An important reason for the popularity of Kubernetes is, the applications will run smoothly without any interruption by a pod or entire node failures. In the event of the failure, Kubernetes will take care of distributing application images to the healthy available pods or nodes until the system is restored.
What problem does Kubernetes solve?
- Code deployments and patches need to be rolled out and rolled back multiple times in a known control way.
- Need to test the software more frequently and get the feedback quickly from that testing.
- Business needs application and services to be available 24/7
- Meet the business demands on traffic spikes in holiday season like (Black Friday, Cyber Monday … etc)
- Reduced cost for cloud infrastructure for the off-peak/peak holiday season
- All those problems can be solved using Kubernetes.
- We can have the CICD built into Kubernetes. So that we can distribute the load and run as many builds in parallel and scale in/out based on the load.

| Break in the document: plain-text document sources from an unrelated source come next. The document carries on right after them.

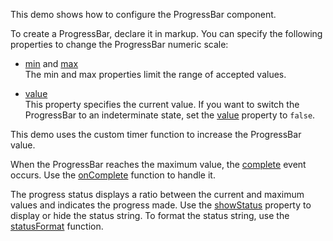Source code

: This demo shows how to configure the ProgressBar component.

To create a ProgressBar, declare it in markup. You can specify the following properties to change the ProgressBar numeric scale:

- [min](/Documentation/ApiReference/UI_Components/dxProgressBar/Configuration/#min) and [max](/Documentation/ApiReference/UI_Components/dxProgressBar/Configuration/#max)    
The min and max properties limit the range of accepted values. 

- [value](/Documentation/ApiReference/UI_Components/dxProgressBar/Configuration/#value)    
This property specifies the current value. If you want to switch the ProgressBar to an indeterminate state, set the [value](/Documentation/ApiReference/UI_Components/dxProgressBar/Configuration/#value) property to `false`.

This demo uses the custom timer function to increase the ProgressBar value.

When the ProgressBar reaches the maximum value, the [complete](/Documentation/ApiReference/UI_Components/dxProgressBar/Events/#complete) event occurs. Use the [onComplete](/Documentation/ApiReference/UI_Components/dxProgressBar/Configuration/#onComplete) function to handle it.

The progress status displays a ratio between the current and maximum values and indicates the progress made. Use the [showStatus](/Documentation/ApiReference/UI_Components/dxProgressBar/Configuration/#showStatus) property to display or hide the status string. To format the status string, use the [statusFormat](/Documentation/ApiReference/UI_Components/dxProgressBar/Configuration/#statusFormat) function.

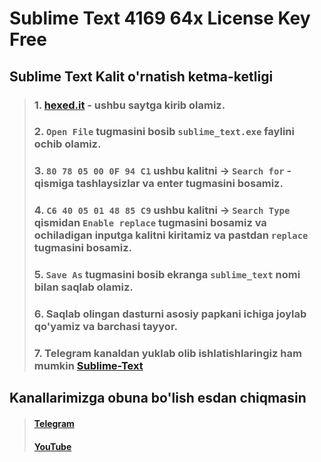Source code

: # Sublime Text 4169 64x License Key Free

## Sublime Text Kalit o'rnatish ketma-ketligi

> ### 1. [hexed.it](https://hexed.it/) - ushbu saytga kirib olamiz.
>
> ### 2. `Open File` tugmasini bosib `sublime_text.exe` faylini ochib olamiz.
>
> ### 3. `80 78 05 00 0F 94 C1` ushbu kalitni -> `Search for` - qismiga tashlaysizlar va enter tugmasini bosamiz.
>
> ### 4. `C6 40 05 01 48 85 C9` ushbu kalitni -> `Search Type` qismidan `Enable replace` tugmasini bosamiz va ochiladigan inputga kalitni kiritamiz va pastdan `replace` tugmasini bosamiz.
>
> ### 5. `Save As` tugmasini bosib ekranga `sublime_text` nomi bilan saqlab olamiz.
>
> ### 6. Saqlab olingan dasturni asosiy papkani ichiga joylab qo'yamiz va barchasi tayyor.
>
> ### 7. Telegram kanaldan yuklab olib ishlatishlaringiz ham mumkin [Sublime-Text](https://t.me/install_program/45)

## Kanallarimizga obuna bo'lish esdan chiqmasin

> #### [Telegram](https://t.me/Salohiddin_Abruyev)
>
> #### [YouTube](https://www.youtube.com/SalohiddinAbruyev)
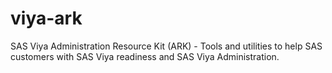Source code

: # viya-ark

SAS Viya Administration Resource Kit (ARK) - Tools and utilities to help SAS customers with SAS Viya readiness and SAS Viya Administration.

- A/b – Canary, Blue-green, and different mechanisms allow you to deploy code quickly and get feedback from the users. If everything is good, we can promote the artifacts to the next stage (full-blown deployment) otherwise rollback to the older version.
- For availability, get a managed Kubernetes platform from top cloud providers like AWS, Google Cloud & Azure. Where EKS guarantees overall – 99.95%, with availability zones enabled – 99.95% and 99.9% when availability zones disabled. Similarly, GKE provides – 99.5% uptime for zonal deployments and – 99.95% for regional deployments.

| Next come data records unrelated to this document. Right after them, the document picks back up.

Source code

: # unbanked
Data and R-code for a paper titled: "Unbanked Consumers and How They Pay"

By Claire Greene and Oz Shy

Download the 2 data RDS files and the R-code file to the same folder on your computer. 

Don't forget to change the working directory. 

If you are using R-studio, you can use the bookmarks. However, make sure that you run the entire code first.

- Kubernetes can scale applications based on metrics (Cpu utilization/Custom metrics – Request per second) using Horizontal Pod Autoscaler. In short, HPA adds and deletes replicas and can support sudden bursts in traffic and spikes during events like black friday, cyber monday, etc … with auto-scaling enabled.
- Kubernetes designed to run anywhere and the business can be on, Public, Private or Hybrid cloud.

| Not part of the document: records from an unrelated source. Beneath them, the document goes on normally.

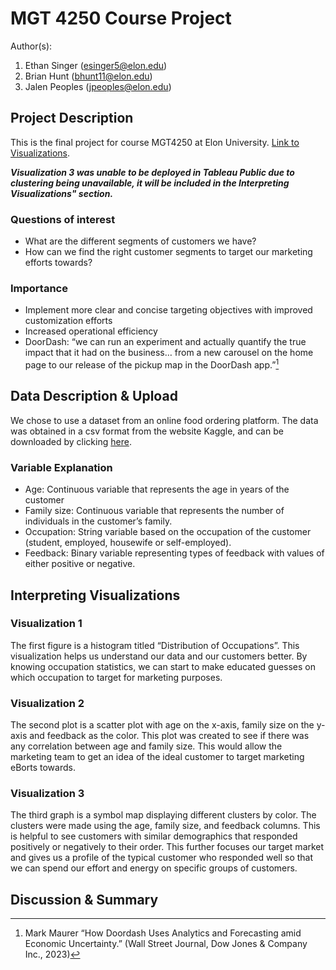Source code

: # MGT 4250 Course Project
Author(s): 
1. Ethan Singer (esinger5@elon.edu)
2. Brian Hunt (bhunt11@elon.edu)
3. Jalen Peoples (jpeoples@elon.edu)

## Project Description
This is the final project for course MGT4250 at Elon University. [Link to Visualizations](https://public.tableau.com/views/MGT4250_Final/Sheet1?:language=en-US&:sid=&:display_count=n&:origin=viz_share_link).

***Visualization 3 was unable to be deployed in Tableau Public due to clustering being unavailable, it will be included in the Interpreting Visualizations" section.***
### Questions of interest
- What are the different segments of customers we have?
- How can we find the right customer segments to target our marketing efforts towards?
  
### Importance
- Implement more clear and concise targeting objectives with improved customization efforts
- Increased operational efficiency
- DoorDash: “we can run an experiment and actually quantify the true impact that it had on the business… from a new
carousel on the home page to our release of the pickup map in the DoorDash app.”[^1]

## Data Description & Upload
We chose to use a dataset from an online food ordering platform. The data was
obtained in a csv format from the website Kaggle, and can be downloaded by clicking [here](https://www.kaggle.com/datasets/sudarshan24byte/online-food-dataset).

### Variable Explanation
- Age: Continuous variable that represents the age in years of the customer
- Family size: Continuous variable that represents the number of individuals in the customer’s family. 
- Occupation: String variable based on the occupation of the customer (student, employed, housewife or self-employed).
- Feedback: Binary variable representing types of feedback with values of either positive or negative.

## Interpreting Visualizations

### Visualization 1
The first figure is a histogram titled “Distribution of Occupations”. This visualization
helps us understand our data and our customers better. By knowing occupation statistics,
we can start to make educated guesses on which occupation to target for marketing
purposes.

### Visualization 2
The second plot is a scatter plot with age on the x-axis, family size on the y-axis and
feedback as the color. This plot was created to see if there was any correlation between
age and family size. This would allow the marketing team to get an idea of the ideal
customer to target marketing eBorts towards.

### Visualization 3
The third graph is a symbol map displaying different clusters by color. The clusters
were made using the age, family size, and feedback columns. This is helpful to see
customers with similar demographics that responded positively or negatively to their order.
This further focuses our target market and gives us a profile of the typical customer who
responded well so that we can spend our effort and energy on specific groups of
customers.

## Discussion & Summary





[^1]:Mark Maurer “How Doordash Uses Analytics and Forecasting amid Economic Uncertainty.” (Wall Street
Journal, Dow Jones & Company Inc., 2023)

- Kubernetes will keep your ops cost low and developers productive. It supports all new types of applications these days and it is really powerful platform not only for today’s applications but for future applications also.
Why type of applications can run in Kubernetes?
Kubernetes is a great platform for building platforms, meaning – Kubernetes helps you to manage underline infrastructure and helps you scale infrastructure and scale cloud infrastructure. We can build Platform as Service, Serverless, Function as a service, Software as a service on top of Kubernetes.
Kubernetes does not bound itself down, with any dependencies or limitations on which languages and applications it supports. If an application can run successfully in a container, it should run in Kubernetes also. Below are a wide variety of workloads supported by Kubernetes.
- Stateful apps
- Big Data and Machine Learning workloads.
- Microservice workloads.
Kubernetes is a tool to manage multiple container running applications. Years back google was running all of its services like Gmail, Google Maps, Google search, and so on, in containers. Since there was no suitable orchestration available at that time, Google was forced to invent one named (Borg). Based on the learning so far and the challenges faced with the internal container orchestration, google finally found an open-source project in 2014 named Kubernetes.